Memórias falsas: Quando a nossa mente nos engana

Memórias falsas: Quando a nossa mente nos engana

Vamos fazer um pequeno jogo: pensa numa memória da tua infância, qualquer uma, e explora os seus acontecimentos. Será que aconteceu tal como te recordas? Terá realmente acontecido, imaginaste-a ou sonhaste que ocorreu?

Com certeza já terás feito estas questões a ti próprie, não é verdade? A memória é um fenómeno que pode enganador. A forma como armazenamos as nossas memórias e como as recuperamos, nem sempre corresponde à realidade do evento inicial, podendo até nem ter verdadeiramente ocorrido, mas continuarmos convictes de tal. Daí a importância de refletir e estudar sobre a memória, e mais precisamente acerca de memórias falsas e como é que estas ocorrem. Curiose? Então vamos lá!

Antes de falarmos sobre memórias falsas, é importante clarificar o conceito de memória e os tipos a esta referentes. Memória diz respeito ao processo de aquisição, retenção e recuperação de informação, e são vários os tipos de memória que trabalham na informação que recebemos, de forma a garantir que o processo de memorização ocorra de forma organizada (Centro de Reabilitação Profissional, 2024). O nosso processo de memorização começa pela aquisição de informação que é retida brevemente através dos nossos órgãos dos sentidos, denominada de memória sensorial (Centro de Reabilitação Profissional, 2024).

De seguida temos a memória a curto prazo que, tal como o nome indica, retém a informação durante um curto e limitado período de tempo, podendo a informação ser esquecida ou passar para a memória a longo prazo, que iremos abordar mais à frente (Portefólio de Psicologia, 2022). A memória a curto prazo pode ainda ser distinguida entre memória imediata, onde a informação fica retida apenas durante um período de tempo para depois ser esquecida; e a memória de trabalho, onde se mantém a informação enquanto esta é útil, ou seja, é a informação armazenada e utilizada que está ligada à realização de uma tarefa (Portefólio de Psicologia, 2022). A informação que tenha estado na memória a curto prazo e se perca, irá desaparecer para sempre e só se irá manter se passar para um outro tipo de memória: a memória a longo prazo (Portefólio de Psicologia, 2022).

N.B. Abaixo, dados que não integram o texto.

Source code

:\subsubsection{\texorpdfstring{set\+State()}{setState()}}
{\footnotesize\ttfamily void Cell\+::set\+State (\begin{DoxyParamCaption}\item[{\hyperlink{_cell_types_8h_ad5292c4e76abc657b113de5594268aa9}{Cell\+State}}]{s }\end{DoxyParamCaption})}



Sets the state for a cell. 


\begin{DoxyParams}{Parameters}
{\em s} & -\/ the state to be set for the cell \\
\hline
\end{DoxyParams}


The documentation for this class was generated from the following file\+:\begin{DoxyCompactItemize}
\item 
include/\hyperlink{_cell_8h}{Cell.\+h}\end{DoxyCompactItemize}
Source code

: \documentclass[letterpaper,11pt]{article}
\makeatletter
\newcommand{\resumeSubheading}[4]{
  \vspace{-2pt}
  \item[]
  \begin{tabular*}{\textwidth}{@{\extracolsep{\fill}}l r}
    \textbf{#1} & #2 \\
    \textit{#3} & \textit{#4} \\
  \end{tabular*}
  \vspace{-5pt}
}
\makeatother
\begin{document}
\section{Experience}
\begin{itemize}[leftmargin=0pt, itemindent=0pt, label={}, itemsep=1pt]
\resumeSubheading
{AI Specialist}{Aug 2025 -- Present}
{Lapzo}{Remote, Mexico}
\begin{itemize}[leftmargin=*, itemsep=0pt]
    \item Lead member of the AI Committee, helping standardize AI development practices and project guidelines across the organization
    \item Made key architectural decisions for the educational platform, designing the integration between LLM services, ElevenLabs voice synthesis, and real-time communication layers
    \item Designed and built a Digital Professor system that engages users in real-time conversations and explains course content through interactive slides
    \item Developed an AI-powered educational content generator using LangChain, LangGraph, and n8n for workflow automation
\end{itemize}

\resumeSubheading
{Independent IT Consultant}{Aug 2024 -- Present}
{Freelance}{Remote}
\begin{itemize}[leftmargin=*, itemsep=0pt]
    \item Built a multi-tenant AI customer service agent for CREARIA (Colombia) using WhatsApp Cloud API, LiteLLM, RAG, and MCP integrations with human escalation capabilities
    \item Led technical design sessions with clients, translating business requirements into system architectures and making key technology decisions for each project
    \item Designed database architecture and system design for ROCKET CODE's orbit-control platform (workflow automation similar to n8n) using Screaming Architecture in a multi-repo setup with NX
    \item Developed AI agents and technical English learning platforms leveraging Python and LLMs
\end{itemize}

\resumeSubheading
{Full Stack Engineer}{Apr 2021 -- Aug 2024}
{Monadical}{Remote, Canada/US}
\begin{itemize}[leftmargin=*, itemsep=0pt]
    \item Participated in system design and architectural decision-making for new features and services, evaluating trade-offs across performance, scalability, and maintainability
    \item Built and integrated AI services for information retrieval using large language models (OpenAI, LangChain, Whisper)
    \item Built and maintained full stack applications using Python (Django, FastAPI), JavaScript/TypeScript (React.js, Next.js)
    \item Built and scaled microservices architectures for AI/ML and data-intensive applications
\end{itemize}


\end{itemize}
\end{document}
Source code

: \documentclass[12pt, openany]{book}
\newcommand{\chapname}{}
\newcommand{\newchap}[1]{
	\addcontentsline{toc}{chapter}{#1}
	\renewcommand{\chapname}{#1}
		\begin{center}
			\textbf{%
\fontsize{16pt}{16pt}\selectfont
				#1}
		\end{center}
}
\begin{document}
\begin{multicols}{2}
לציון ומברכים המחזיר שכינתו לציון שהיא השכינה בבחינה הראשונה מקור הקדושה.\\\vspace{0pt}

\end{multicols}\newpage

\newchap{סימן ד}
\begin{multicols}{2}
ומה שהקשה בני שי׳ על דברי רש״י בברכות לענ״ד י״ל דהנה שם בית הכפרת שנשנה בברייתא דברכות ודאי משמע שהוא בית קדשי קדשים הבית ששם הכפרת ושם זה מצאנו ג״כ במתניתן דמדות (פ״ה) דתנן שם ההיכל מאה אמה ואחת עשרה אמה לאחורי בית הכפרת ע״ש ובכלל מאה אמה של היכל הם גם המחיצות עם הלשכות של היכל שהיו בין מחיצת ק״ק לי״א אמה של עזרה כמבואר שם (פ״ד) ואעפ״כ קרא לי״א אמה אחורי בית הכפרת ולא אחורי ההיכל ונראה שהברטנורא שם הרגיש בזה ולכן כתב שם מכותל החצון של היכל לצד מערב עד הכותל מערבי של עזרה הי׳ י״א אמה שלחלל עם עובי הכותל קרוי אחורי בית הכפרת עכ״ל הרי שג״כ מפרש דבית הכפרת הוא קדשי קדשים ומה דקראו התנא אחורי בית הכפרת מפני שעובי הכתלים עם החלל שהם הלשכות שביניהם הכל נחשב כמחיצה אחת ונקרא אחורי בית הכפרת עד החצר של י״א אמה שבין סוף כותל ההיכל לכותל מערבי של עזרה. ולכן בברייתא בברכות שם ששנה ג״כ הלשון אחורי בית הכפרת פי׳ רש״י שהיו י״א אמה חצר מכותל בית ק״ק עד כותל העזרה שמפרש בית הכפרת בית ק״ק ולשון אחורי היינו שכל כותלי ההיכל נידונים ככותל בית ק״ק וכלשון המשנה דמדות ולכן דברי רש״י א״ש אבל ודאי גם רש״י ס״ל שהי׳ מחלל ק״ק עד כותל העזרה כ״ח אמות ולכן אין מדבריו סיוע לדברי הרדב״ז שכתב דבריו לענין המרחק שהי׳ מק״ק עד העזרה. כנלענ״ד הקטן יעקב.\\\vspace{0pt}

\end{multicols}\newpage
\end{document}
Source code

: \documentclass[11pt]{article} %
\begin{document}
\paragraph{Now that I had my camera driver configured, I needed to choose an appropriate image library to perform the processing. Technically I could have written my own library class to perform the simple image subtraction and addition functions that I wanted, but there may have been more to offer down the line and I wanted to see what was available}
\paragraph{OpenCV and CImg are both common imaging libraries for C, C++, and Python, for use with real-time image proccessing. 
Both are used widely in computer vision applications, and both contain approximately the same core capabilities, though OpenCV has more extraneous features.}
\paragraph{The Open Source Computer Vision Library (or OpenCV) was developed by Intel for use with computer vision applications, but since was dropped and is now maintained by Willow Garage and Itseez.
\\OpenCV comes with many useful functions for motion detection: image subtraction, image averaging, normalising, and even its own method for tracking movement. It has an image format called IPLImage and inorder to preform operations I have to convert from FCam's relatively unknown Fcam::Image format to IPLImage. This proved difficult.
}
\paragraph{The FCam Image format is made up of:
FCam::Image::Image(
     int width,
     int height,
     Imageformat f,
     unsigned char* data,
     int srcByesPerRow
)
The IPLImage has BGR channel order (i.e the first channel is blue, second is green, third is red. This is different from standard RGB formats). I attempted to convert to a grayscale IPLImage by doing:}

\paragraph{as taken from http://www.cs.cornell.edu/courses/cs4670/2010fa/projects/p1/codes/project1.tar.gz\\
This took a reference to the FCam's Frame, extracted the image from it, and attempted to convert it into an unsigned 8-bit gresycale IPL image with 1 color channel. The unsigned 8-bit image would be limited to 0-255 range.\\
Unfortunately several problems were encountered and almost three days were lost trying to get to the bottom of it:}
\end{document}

A memória a longo prazo é responsável e capaz de manter a informação durante longos períodos de tempo, conseguindo armazenar a informação durante toda a vida (Portefólio de Psicologia, 2022). Distinguem-se dois tipos de memória a longo prazo: a memória declarativa (também denominada de memória explícita) e a memória não declarativa (ou memória implícita) (Portefólio de Psicologia, 2022). A memória declarativa refere-se à recordação consciente de acontecimentos passados, bem como a um conjunto de informações que engloba conceitos, pessoas, lugares e acontecimentos (Centro de Reabilitação Profissional, 2024). Já a memória não declarativa diz respeito ao uso de informação de forma inconsciente como, por exemplo, a capacidade de falar (Centro de Reabilitação Profissional, 2024). Também dentro destes tipos de memória existem subtipos (Centro de Reabilitação Profissional, 2024). No que diz respeito à memória declarativa, inserem-se: a memória semântica, que é o nosso conhecimento geral sobre o mundo, nomeadamente o significado de palavras, conceitos e o aspeto de objetos; e a memória episódica, referente aos episódios pessoais e eventos específicos que associamos a determinado tempo e lugar (Centro de Reabilitação Profissional, 2024). Por sua vez, na memória não declarativa, podem-se apontar três subtipos: a memória de procedimentos, que diz respeito à memória de capacidades não verbais e procedimentos motores, tal como andar de bicicleta; priming ou não associativa, já que é o tipo de memória de que não nos recordamos numa primeira vez, mas que conseguimos reconhecer numa próxima vez; e a memória associativa, onde associamos alguma coisa a outra sem termos consciência dessa associação (Centro de Reabilitação Profissional, 2024). Além destes tipos de memória acima descritos, que nos ajudam a recordar eventos do passado (retrospectivos), existe ainda a memória prospetiva, responsável por nos recordar daquilo que necessitamos fazer no futuro (Centro de Reabilitação Profissional, 2024).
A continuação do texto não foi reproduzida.